# Teryx clutch question



## jyarber (Oct 27, 2010)

My buddy has a brute that has a teryx motor in it. He wants to run the clutch springs like I have. Can you run the Almond/Red for a brute on a teryx motor?


----------



## Polaris425 (Dec 16, 2004)

I want to say Yes, they are the same. Here is all the info we have for them, it's not much. We dont really have anyone here who's done a lot of modding on them yet, atleast, not someone that has wanted to share much info.

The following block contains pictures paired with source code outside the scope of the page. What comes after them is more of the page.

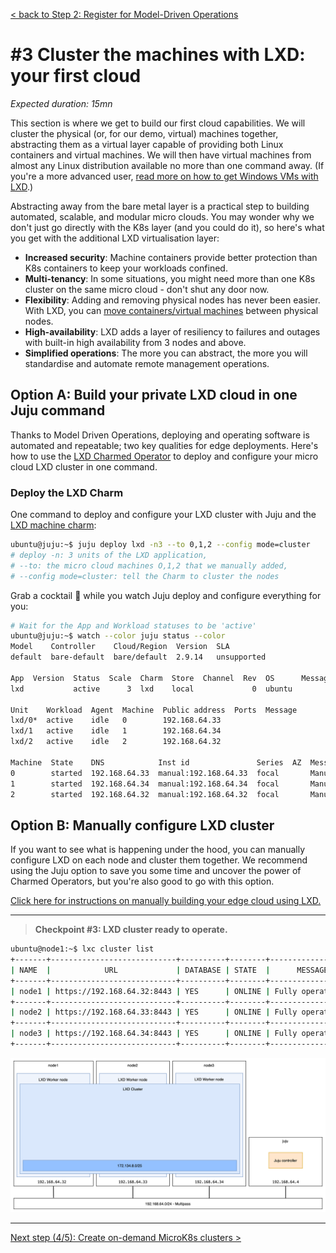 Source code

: [< back to Step 2: Register for Model-Driven Operations](./step-02-model-driven-operations.md#2-register-for-model-driven-operations)

# #3 Cluster the machines with LXD: your first cloud

_Expected duration: 15mn_

This section is where we get to build our first cloud capabilities. We will cluster the physical (or, for our demo, virtual) machines together, abstracting them as a virtual layer capable of providing both Linux containers and virtual machines.
We will then have virtual machines from almost any Linux distribution available no more than one command away. (If you're a more advanced user, [read more on how to get Windows VMs with LXD](https://github.com/lxc/distrobuilder#repack-windows-iso).)

Abstracting away from the bare metal layer is a practical step to building automated, scalable, and modular micro clouds. You may wonder why we don't just go directly with the K8s layer (and you could do it), so here's what you get with the additional LXD virtualisation layer:

- **Increased security**: Machine containers provide better protection than K8s containers to keep your workloads confined.
- **Multi-tenancy**: In some situations, you might need more than one K8s cluster on the same micro cloud - don't shut any door now.
- **Flexibility**: Adding and removing physical nodes has never been easier. With LXD, you can [move containers/virtual machines](https://linuxcontainers.org/lxc/manpages/man1/lxc-copy.1.html) between physical nodes.
- **High-availability**: LXD adds a layer of resiliency to failures and outages with built-in high availability from 3 nodes and above.
- **Simplified operations**: The more you can abstract, the more you will standardise and automate remote management operations.

## Option A: Build your private LXD cloud in one Juju command

Thanks to Model Driven Operations, deploying and operating software is automated and repeatable; two key qualities for edge deployments.
Here's how to use the [LXD Charmed Operator](https://github.com/canonical/charm-lxd) to deploy and configure your micro cloud LXD cluster in one command.

### Deploy the LXD Charm

One command to deploy and configure your LXD cluster with Juju and the [LXD machine charm](https://charmhub.io/lxd):
```sh
ubuntu@juju:~$ juju deploy lxd -n3 --to 0,1,2 --config mode=cluster
# deploy -n: 3 units of the LXD application,
# --to: the micro cloud machines O,1,2 that we manually added,
# --config mode=cluster: tell the Charm to cluster the nodes
```

Grab a cocktail 🍹 while you watch Juju deploy and configure everything for you:
```sh
# Wait for the App and Workload statuses to be 'active'
ubuntu@juju:~$ watch --color juju status --color
Model    Controller    Cloud/Region  Version  SLA 
default  bare-default  bare/default  2.9.14   unsupported

App  Version  Status  Scale  Charm  Store  Channel  Rev  OS      Message
lxd           active      3  lxd    local             0  ubuntu  

Unit    Workload  Agent  Machine  Public address  Ports  Message
lxd/0*  active    idle   0        192.168.64.33          
lxd/1   active    idle   1        192.168.64.34          
lxd/2   active    idle   2        192.168.64.32          

Machine  State    DNS            Inst id               Series  AZ  Message
0        started  192.168.64.33  manual:192.168.64.33  focal       Manually provisioned machine
1        started  192.168.64.34  manual:192.168.64.34  focal       Manually provisioned machine
2        started  192.168.64.32  manual:192.168.64.32  focal       Manually provisioned machine
```

## Option B: Manually configure LXD cluster

If you want to see what is happening under the hood, you can manually configure LXD on each node and cluster them together. We recommend using the Juju option to save you some time and uncover the power of Charmed Operators, but you're also good to go with this option.

[Click here for instructions on manually building your edge cloud using LXD.](./step03-lxd-cloud/README.md#initiate-the-first-node)

---

> **Checkpoint #3: LXD cluster ready to operate.**

```sh
ubuntu@node1:~$ lxc cluster list
+-------+----------------------------+----------+--------+-------------------+
| NAME  |            URL             | DATABASE | STATE  |      MESSAGE      |
+-------+----------------------------+----------+--------+-------------------+
| node1 | https://192.168.64.32:8443 | YES      | ONLINE | Fully operational |
+-------+----------------------------+----------+--------+-------------------+
| node2 | https://192.168.64.33:8443 | YES      | ONLINE | Fully operational |
+-------+----------------------------+----------+--------+-------------------+
| node3 | https://192.168.64.34:8443 | YES      | ONLINE | Fully operational |
+-------+----------------------------+----------+--------+-------------------+
```

<img alt="LXD cloud" src="./img/checkpoint-03-no-juju.png" width="600" />
<!-- <img alt="LXD cloud" src="./img/checkpoint-03.png" width="600" /> -->

---

[Next step (4/5): Create on-demand MicroK8s clusters >](./step-04-microk8s-cluster.md#4-create-on-demand-microk8s-clusters)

http://www.mudinmyblood.net/forum/showthread.php?t=8924


----------



## Brute650i (Dec 17, 2008)

The spring will work but I cannot say for certain how the teryx motor will like the clutching that works for a brute. You can probably go with less spring and let the gears do the work.


----------



## brutemike (Mar 23, 2010)

jyarber said:


> My buddy has a brute that has a teryx motor in it. He wants to run the clutch springs like I have. Can you run the Almond/Red for a brute on a teryx motor?

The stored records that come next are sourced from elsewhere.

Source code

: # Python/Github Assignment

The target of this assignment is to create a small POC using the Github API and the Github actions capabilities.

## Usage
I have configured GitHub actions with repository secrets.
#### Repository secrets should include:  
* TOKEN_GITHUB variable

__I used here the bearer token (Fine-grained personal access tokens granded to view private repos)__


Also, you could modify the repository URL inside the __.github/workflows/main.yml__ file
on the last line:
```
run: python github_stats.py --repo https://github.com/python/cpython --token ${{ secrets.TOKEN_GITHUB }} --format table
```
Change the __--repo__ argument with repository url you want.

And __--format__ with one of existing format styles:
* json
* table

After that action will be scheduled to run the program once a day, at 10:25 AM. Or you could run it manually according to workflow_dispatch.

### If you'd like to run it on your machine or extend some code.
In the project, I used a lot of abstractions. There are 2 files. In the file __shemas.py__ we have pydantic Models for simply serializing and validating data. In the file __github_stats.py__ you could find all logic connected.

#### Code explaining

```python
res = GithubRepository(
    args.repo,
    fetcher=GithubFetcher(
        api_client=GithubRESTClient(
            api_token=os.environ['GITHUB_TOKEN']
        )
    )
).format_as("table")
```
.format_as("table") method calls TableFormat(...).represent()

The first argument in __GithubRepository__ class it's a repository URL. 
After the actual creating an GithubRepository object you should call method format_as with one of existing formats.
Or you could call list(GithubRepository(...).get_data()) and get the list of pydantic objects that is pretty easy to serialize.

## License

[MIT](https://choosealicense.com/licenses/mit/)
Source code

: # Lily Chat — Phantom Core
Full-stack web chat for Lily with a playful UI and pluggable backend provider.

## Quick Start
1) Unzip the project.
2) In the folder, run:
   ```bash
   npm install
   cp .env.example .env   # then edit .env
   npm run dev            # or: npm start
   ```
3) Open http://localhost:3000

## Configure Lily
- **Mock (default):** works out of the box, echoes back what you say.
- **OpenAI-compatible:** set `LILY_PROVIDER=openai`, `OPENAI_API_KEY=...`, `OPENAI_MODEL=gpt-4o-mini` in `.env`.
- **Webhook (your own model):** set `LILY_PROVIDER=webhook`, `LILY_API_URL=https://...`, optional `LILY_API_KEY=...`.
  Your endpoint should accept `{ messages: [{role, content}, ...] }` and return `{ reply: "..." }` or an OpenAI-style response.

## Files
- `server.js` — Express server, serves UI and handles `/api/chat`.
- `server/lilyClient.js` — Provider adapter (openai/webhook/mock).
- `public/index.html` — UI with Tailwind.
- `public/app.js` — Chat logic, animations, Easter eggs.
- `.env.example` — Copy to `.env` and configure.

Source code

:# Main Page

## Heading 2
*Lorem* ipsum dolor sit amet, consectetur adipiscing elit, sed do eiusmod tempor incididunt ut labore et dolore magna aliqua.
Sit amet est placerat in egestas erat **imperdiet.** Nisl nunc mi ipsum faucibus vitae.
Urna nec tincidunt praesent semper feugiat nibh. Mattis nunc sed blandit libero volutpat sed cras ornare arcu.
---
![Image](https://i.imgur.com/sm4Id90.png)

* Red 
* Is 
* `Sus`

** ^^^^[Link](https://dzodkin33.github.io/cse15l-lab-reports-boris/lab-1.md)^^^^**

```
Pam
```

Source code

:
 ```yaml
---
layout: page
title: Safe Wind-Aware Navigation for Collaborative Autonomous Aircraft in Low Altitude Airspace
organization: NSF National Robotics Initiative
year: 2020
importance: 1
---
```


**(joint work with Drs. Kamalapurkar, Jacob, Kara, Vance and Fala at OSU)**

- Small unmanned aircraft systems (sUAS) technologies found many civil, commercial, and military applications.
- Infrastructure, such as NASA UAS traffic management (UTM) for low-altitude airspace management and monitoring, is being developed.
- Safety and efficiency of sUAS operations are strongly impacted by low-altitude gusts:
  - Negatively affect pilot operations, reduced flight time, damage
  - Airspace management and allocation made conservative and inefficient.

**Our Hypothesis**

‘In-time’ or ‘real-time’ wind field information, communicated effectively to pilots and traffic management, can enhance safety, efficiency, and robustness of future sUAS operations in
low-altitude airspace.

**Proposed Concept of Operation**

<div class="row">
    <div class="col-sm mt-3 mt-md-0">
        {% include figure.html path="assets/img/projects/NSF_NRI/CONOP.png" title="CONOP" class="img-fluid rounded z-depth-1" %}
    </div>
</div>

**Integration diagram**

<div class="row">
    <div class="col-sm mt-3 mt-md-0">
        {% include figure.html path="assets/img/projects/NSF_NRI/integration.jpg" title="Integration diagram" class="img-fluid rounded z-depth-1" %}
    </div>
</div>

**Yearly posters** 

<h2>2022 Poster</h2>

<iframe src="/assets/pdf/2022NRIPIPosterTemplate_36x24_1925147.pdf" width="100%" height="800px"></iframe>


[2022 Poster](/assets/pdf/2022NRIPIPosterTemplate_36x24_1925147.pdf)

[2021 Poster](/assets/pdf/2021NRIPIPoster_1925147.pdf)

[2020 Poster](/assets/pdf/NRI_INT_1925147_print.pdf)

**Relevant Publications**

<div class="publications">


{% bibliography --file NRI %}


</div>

 You probly dont need that set up because it already has the gear reduction in it.At least go lighter on the secondary spring.


----------



## jyarber (Oct 27, 2010)

Well we put the almond/red setup in it.. Wayyy to much. Any idea what color combo we should try, it also has 54g weights. Has 32 silverbacks. The belt is getting super hot like the snorkel is getting warm.


----------



## Brute650i (Dec 17, 2008)

Could try a dark green in secondary. I ran it with 28 mudzillas and it worked well with them


----------



## jyarber (Oct 27, 2010)

My buddy bought the bike used. It came with a Maroon/Red and 54g weights setup. It has 6" gorilla, 32" backs. We put that dayco xtreme belt on it and wanted to try a new setup so we put a almond in it. Well the bike is geared superrrrrrr low now like has no balls. And the belt is getting really hot!!


----------



## Brute650i (Dec 17, 2008)

almond secondary?


----------



## jyarber (Oct 27, 2010)

Brute650i said:


> almond secondary?


Almond primary and red secondary. Think a maroon would work better the almond? I forgot to mention it has HC pistons and cams and is around 800cc


----------



## Brute650i (Dec 17, 2008)

Red secondary is part of the problem


----------



## jyarber (Oct 27, 2010)

Brute650i said:


> Red secondary is part of the problem


So what do we need to swap out? Just wanna get it right. What woukd be best for all around riding? Bike stalls wayyy to much.


----------



## Brute650i (Dec 17, 2008)

I would go to a maroon or pink if you don't like the stall and also go down on the secondary to something like a dark green or maybe even an almond


----------



## lilbigtonka (Dec 30, 2008)

from the way your talking i would do a pink primary and almond secondary and see how it likes that im betting that will be nice with the 32's


----------



## jyarber (Oct 27, 2010)

Just want to make sure Im not confusing myself on primary and secondary. The longer spring is the secondary right? Its red. And the shorter spring is the primary and its the almond.. 

I thought the almond and red setup was suppose to be a good setup for running larger tires. Guess its different on the teryx motors??


----------



## lilbigtonka (Dec 30, 2008)

yes brutes and teryx are different... brutes are geared much higher then a teryx therefore needing more spring to lower the ratio.....the normal would be a alm/red yes on a brute but on a teryx it is already geared alot lowerwith the motor....that being said it doesnt need that much spring at all......teryx let the motor do the work where a brute lets everything inside the cvt cover do the work


----------



## jyarber (Oct 27, 2010)

So pink and a almond setup should do well with mud and all sorts of ridin?


----------



## Brute650i (Dec 17, 2008)

I would think it would be a great choice but I also like the almond on my brute with 29.5's but I'm running pink at the moment but going to put the orange primary back in cause I like the stall


----------



## lilbigtonka (Dec 30, 2008)

yes i would assume, i dont own a teryx but i do know a red is overkill on it and almond is much more stall then needed with it and if it doesnt work out good you can sell the springs super easy


----------



## jyarber (Oct 27, 2010)

Running the red and almond setup in it now do you think that's what is causing the belt to get super hot?


----------